▸ **INSTRUCTIONS TO FOLLOW**: Each line of the data below containing "robot" needs to be listed.

──────

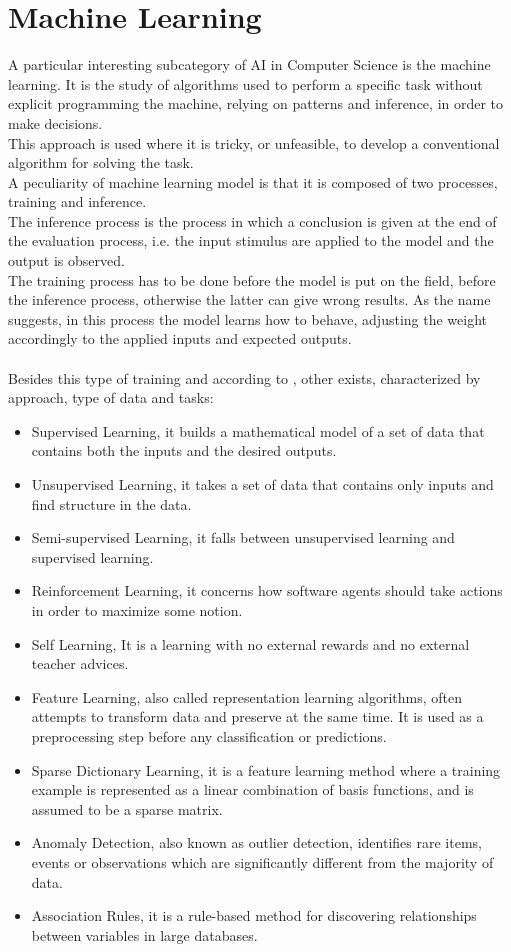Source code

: \section{Machine Learning}
A particular interesting subcategory of AI in Computer Science is the machine learning. It is the study of algorithms used to perform a specific task without explicit programming the machine, relying on patterns and inference, in order to make decisions.\\ This approach is used where it is tricky, or unfeasible, to develop a conventional algorithm for solving the task.\\

A peculiarity of machine learning model is that it is composed of two processes, training and inference.\\
The inference process is the process in which a conclusion is given at the end of the evaluation process, i.e. the input stimulus are applied to the model and the output is observed.\\
The training process has to be done before the model is put on the field, before the inference process, otherwise the latter can give wrong results. As the name suggests, in this process the model learns how to behave, adjusting the weight accordingly to the applied inputs and expected outputs. \\\\Besides this type of training and according to \cite{book:1}, other exists, characterized by approach, type of data and tasks:
\begin{itemize}
\item Supervised Learning, it builds a mathematical model of a set of data that contains both the inputs and the desired outputs.
\item Unsupervised Learning, it takes a set of data that contains only inputs and find structure in the data.
\item Semi-supervised Learning, it falls between unsupervised learning and supervised learning.
\item Reinforcement Learning, it concerns how software agents should take actions in order to maximize some notion.
\item Self Learning, It is a learning with no external rewards and no external teacher advices.
\item Feature Learning, also called representation learning algorithms, often attempts to transform data and preserve at the same time. It is used as a preprocessing step before any classification or predictions.
\item Sparse Dictionary Learning, it is a feature learning method where a training example is represented as a linear combination of basis functions, and is assumed to be a sparse matrix.
\item Anomaly Detection, also known as outlier detection,
identifies rare items, events or observations which are significantly different from the majority of data.
\item Association Rules, it is a rule-based method for discovering relationships between variables in large databases.
\end{itemize}

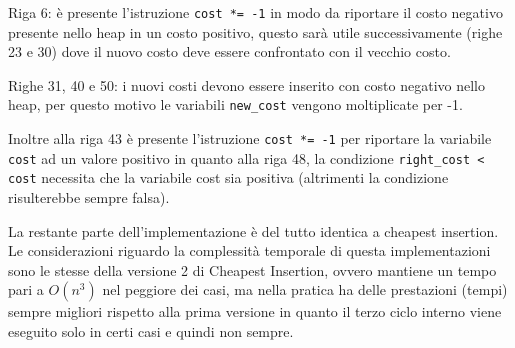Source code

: \documentclass[a4paper,12pt]{report}
\begin{document}
\begin{legal}
  \item Riga 6: è presente l'istruzione \lstinline!cost *= -1! in modo da riportare il costo negativo presente nello heap in un costo positivo, questo sarà utile successivamente (righe 23 e 30) dove il nuovo costo deve essere confrontato con il vecchio costo.
  \item Righe 31, 40 e 50: i nuovi costi devono essere inserito con costo negativo nello heap, per questo motivo le variabili \lstinline!new_cost! vengono moltiplicate per -1.
  \item Inoltre alla riga 43 è presente l'istruzione \lstinline!cost *= -1! per riportare la variabile \lstinline!cost! ad un valore positivo in quanto alla riga 48, la condizione \lstinline!right_cost < cost! necessita che la variabile cost sia positiva (altrimenti la condizione risulterebbe sempre falsa).
\end{legal}
La restante parte dell'implementazione è del tutto identica a cheapest insertion. \newline
Le considerazioni riguardo la complessità temporale di questa implementazioni sono le stesse della versione 2 di Cheapest Insertion, ovvero mantiene un tempo pari a $O(n^3)$ nel peggiore dei casi, ma nella pratica ha delle prestazioni (tempi) sempre migliori rispetto alla prima versione in quanto il terzo ciclo interno viene eseguito solo in certi casi e quindi non sempre.
\end{document}
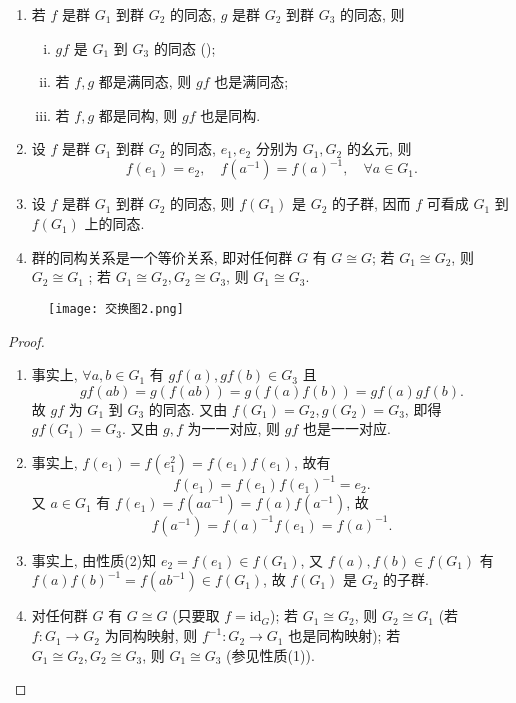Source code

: \documentclass[../../main.tex]{subfiles}
\begin{document}
\begin{theorem}[群同态与同构的基本性质]
\begin{enumerate}[(1)]
\item 若 \( f \) 是群 \( G_1 \) 到群 \( G_2 \) 的同态, \( g \) 是群 \( G_2 \) 到群 \( G_3 \) 的同态, 则
\begin{enumerate}[(i)]
\item \( gf \) 是 \( G_1 \) 到 \( G_3 \) 的同态 ();
\item 若 \( f,g \) 都是满同态, 则 \( gf \) 也是满同态;
\item 若 \( f,g \) 都是同构, 则 \( gf \) 也是同构.
\end{enumerate}

\item 设 \( f \) 是群 \( G_1 \) 到群 \( G_2 \) 的同态, \( e_1,e_2 \) 分别为 \( G_1,G_2 \) 的幺元, 则
\[
f(e_1) = e_2, \quad f(a^{-1}) = f(a)^{-1}, \quad \forall a \in G_1.
\]

\item 设 \( f \) 是群 \( G_1 \) 到群 \( G_2 \) 的同态, 则 \( f(G_1) \) 是 \( G_2 \) 的子群, 因而 \( f \) 可看成 \( G_1 \) 到 \( f(G_1) \) 上的同态.

\item  群的同构关系是一个等价关系, 即对任何群 \( G \) 有 \( G \cong G \); 若 \( G_1 \cong G_2 \), 则 \( G_2 \cong G_1 \) ; 若 \( G_1 \cong G_2, G_2 \cong G_3 \), 则 \( G_1 \cong G_3 \).
\end{enumerate}
\end{theorem}
\begin{figure}[H]
\centering
\texttt{[image: 交换图2.png]}
\caption{}
\label{figure:{交换图2}}
\end{figure}
\begin{proof}
\begin{enumerate}[(1)]
\item 事实上, \( \forall a,b \in G_1 \) 有 \( gf(a), gf(b) \in G_3 \) 且
\[
gf(ab) = g(f(ab)) = g(f(a)f(b)) = gf(a)gf(b).
\]
故 \( gf \) 为 \( G_1 \) 到 \( G_3 \) 的同态. 又由 \( f(G_1) = G_2, g(G_2) = G_3 \), 即得 \( gf(G_1) = G_3 \). 又由 \( g,f \) 为一一对应, 则 \( gf \) 也是一一对应.

\item 事实上, \( f(e_1) = f(e_1^2) = f(e_1)f(e_1) \), 故有
\[
f(e_1) = f(e_1)f(e_1)^{-1} = e_2.
\]
又 \( a \in G_1 \) 有 \( f(e_1) = f(aa^{-1}) = f(a)f(a^{-1}) \), 故
\[
f(a^{-1}) = f(a)^{-1}f(e_1) = f(a)^{-1}.
\]

\item 事实上, 由性质(2)知 \( e_2 = f(e_1) \in f(G_1) \), 又 \( f(a),f(b) \in f(G_1) \) 有 \( f(a)f(b)^{-1} = f(ab^{-1}) \in f(G_1) \), 故 \( f(G_1) \) 是 \( G_2 \) 的子群.

\item 对任何群 \( G \) 有 \( G \cong G \) (只要取 \( f = \text{id}_G \)); 若 \( G_1 \cong G_2 \), 则 \( G_2 \cong G_1 \) (若 \( f: G_1 \to G_2 \) 为同构映射, 则 \( f^{-1}: G_2 \to G_1 \) 也是同构映射); 若 \( G_1 \cong G_2, G_2 \cong G_3 \), 则 \( G_1 \cong G_3 \) (参见性质(1)).
\end{enumerate}

\end{proof}
\end{document}
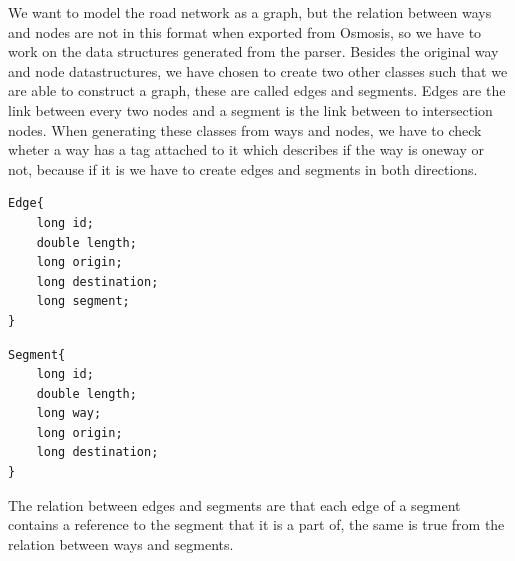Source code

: We want to model the road network as a graph, but the relation between ways and nodes are not in this format when exported from Osmosis, so we have to work on the data structures generated from the parser.
Besides the original way and node datastructures, we have chosen to create two other classes such that we are able to construct a graph, these are called edges and segments.
Edges are the link between every two nodes and a segment is the link between to intersection nodes. When generating these classes from ways and nodes, we have to check wheter a way has a tag attached to it which describes if the way is oneway or not, because if it is we have to create edges and segments in both directions.

\begin{lstlisting}[style=java, caption=Datastructure for an edge]
Edge{
	long id;
	double length;
	long origin;
	long destination;
	long segment;
}
\end{lstlisting}

\begin{lstlisting}[style=java, caption=Datastructure for a segment]
Segment{
	long id;
	double length;
	long way;
	long origin;
	long destination;
}
\end{lstlisting}

The relation between edges and segments are that each edge of a segment contains a reference to the segment that it is a part of, the same is true from the relation between ways and segments.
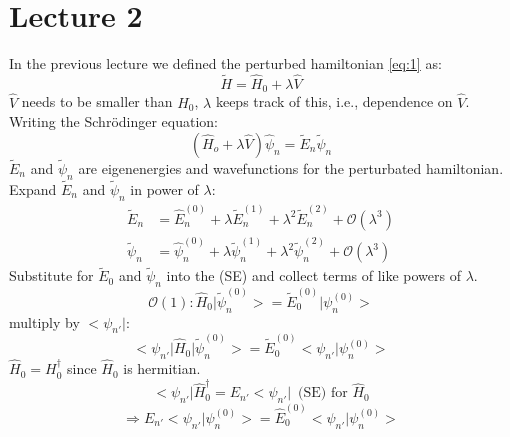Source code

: \documentclass[12pt]{article}
\begin{document}
\section{Lecture 2}
In the previous lecture we defined the perturbed hamiltonian
\ref{eq:1}  as:
\begin{equation*}
  \tilde{H} = \hat{H}_0 + \lambda \hat{V}
\end{equation*}
\noindent
$\hat{V}$ needs to be smaller than $\hat{H}_0$, $\lambda$ keeps track of this, i.e., dependence on $\hat{V}$.
\noindent
\\
Writing the Schr\"odinger equation:
\begin{equation*}
	(\hat{H}_o + \lambda \hat{V}) \hat{\psi}_n = \tilde{E}_n \tilde{\psi}_n
\end{equation*}
$\tilde{E}_n$ and $\tilde{\psi}_n$ are eigenenergies and wavefunctions for the perturbated hamiltonian.
\\
Expand $\tilde{E}_n$ and $\tilde{\psi}_n$ in power of $\lambda$:
\begin{align*}
	\tilde{E}_n & = \hat{E}^{(0)}_n + \lambda \tilde{E}^{(1)}_n + \lambda^2 \tilde{E}^{(2)}_n + \mathcal{O}(\lambda^3)\\
	\tilde{\psi}_n & = \hat{\psi}^{(0)}_n + \lambda \tilde{\psi}^{(1)}_n + \lambda^2 \tilde{\psi}^{(2)}_n + \mathcal{O}(\lambda^3)
\end{align*}
Substitute for $\tilde{E}_0$ and $\tilde{\psi}_n$ into the (SE) and collect terms of like powers of $\lambda$.
\begin{equation*}
	\mathcal{O}(1): \hat{H}_0 \big|\tilde{\psi}^{(0)}_n \big> = \tilde{E}^{(0)}_0 \big| \psi_n^{(0)} \big>
\end{equation*}
multiply by $\big< \psi_{n'}\big|$:
\begin{equation*}
	\big< \psi_{n'}\big|\hat{H}_0 \big|\tilde{\psi}^{(0)}_n \big> = \tilde{E}^{(0)}_0 \big< \psi_{n'}\big| \psi_n^{(0)} \big>
\end{equation*}
$\hat{H}_0 = H_0^\dag$ since $\hat{H}_0$ is hermitian.
\begin{equation*}
	\big < \psi_{n'} \big| \hat{H}^\dag_0 = E_{n'} \big< \psi_{n'} \big|\,\,\,\text{(SE) for } \hat{H}_0
\end{equation*}
\begin{equation*}
	\Longrightarrow E_{n'} \big< \psi_{n'} \big| \psi_n^{(0)} \big> = 
	\hat{E}^{(0)}_0\big< \psi_{n'} \big| \psi_n^{(0)} \big> 
\end{equation*}
\end{document}
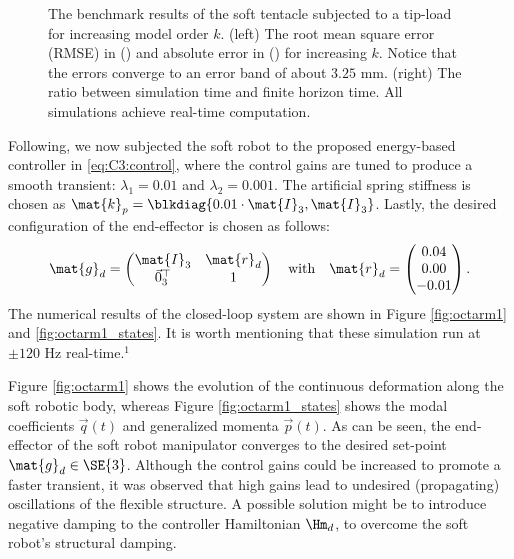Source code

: \begin{figure}[!t]
\centering
 
\caption{The benchmark results of the soft tentacle subjected to a tip-load for increasing model order $k$. (left) The root mean square error (RMSE) in () and absolute error in () for increasing $k$. Notice that the errors converge to an error band of about $3.25$ \si{\milli \meter}. (right) The ratio between simulation time and finite horizon time. All simulations achieve real-time computation. }
\vspace{-0.2cm}
\label{fig:C3:EX2:mode_convergence_bench}
\end{figure}
\begin{example}
Following, we now subjected the soft robot to the proposed energy-based controller in \eqref{eq:C3:control}, where the control gains are tuned to produce a smooth transient: $\lambda_1 = 0.01$ and $\lambda_2 = 0.001$. The artificial spring stiffness is chosen as $\mat{k}_p = \blkdiag{0.01\cdot \mat{I}_3, \mat{I}_3}$. Lastly, the desired configuration of the end-effector is chosen as follows:
%
\begin{equation*}
\mat{g}_d = \begin{pmatrix} \mat{I}_3 & \mat{r}_d \\ \vec{0}_3^\top & 1 \end{pmatrix} \quad \text{with} \quad \mat{r}_d = \begin{pmatrix}  0.04 \\ 0.00 \\ -0.01  \end{pmatrix}.
\end{equation*}
%
The numerical results of the closed-loop system are shown in Figure \ref{fig:octarm1} and \ref{fig:octarm1_states}. It is worth mentioning that these simulation run at $\pm120$ \si{\hertz} real-time.$^{1}$  

Figure \ref{fig:octarm1} shows the evolution of the continuous deformation along the soft robotic body, whereas Figure \ref{fig:octarm1_states} shows the modal coefficients $\vec{q}(t)$ and generalized momenta $\vec{p}(t)$. As can be seen, the end-effector of the soft robot manipulator converges to the desired set-point $\mat{g}_d \in \SE{3}$. Although the control gains could be increased to promote a faster transient, it was observed that high gains lead to undesired (propagating) oscillations of the flexible structure. A possible solution might be to introduce negative damping to the controller Hamiltonian $\Hm_d$, to overcome the soft robot's structural damping.


\end{example}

──────

▸ **RESULT OF THIS TASK**:
Following, we now subjected the soft robot to the proposed energy-based controller in \eqref{eq:C3:control}, where the control gains are tuned to produce a smooth transient: $\lambda_1 = 0.01$ and $\lambda_2 = 0.001$. The artificial spring stiffness is chosen as $\mat{k}_p = \blkdiag{0.01\cdot \mat{I}_3, \mat{I}_3}$. Lastly, the desired configuration of the end-effector is chosen as follows:
Figure \ref{fig:octarm1} shows the evolution of the continuous deformation along the soft robotic body, whereas Figure \ref{fig:octarm1_states} shows the modal coefficients $\vec{q}(t)$ and generalized momenta $\vec{p}(t)$. As can be seen, the end-effector of the soft robot manipulator converges to the desired set-point $\mat{g}_d \in \SE{3}$. Although the control gains could be increased to promote a faster transient, it was observed that high gains lead to undesired (propagating) oscillations of the flexible structure. A possible solution might be to introduce negative damping to the controller Hamiltonian $\Hm_d$, to overcome the soft robot's structural damping.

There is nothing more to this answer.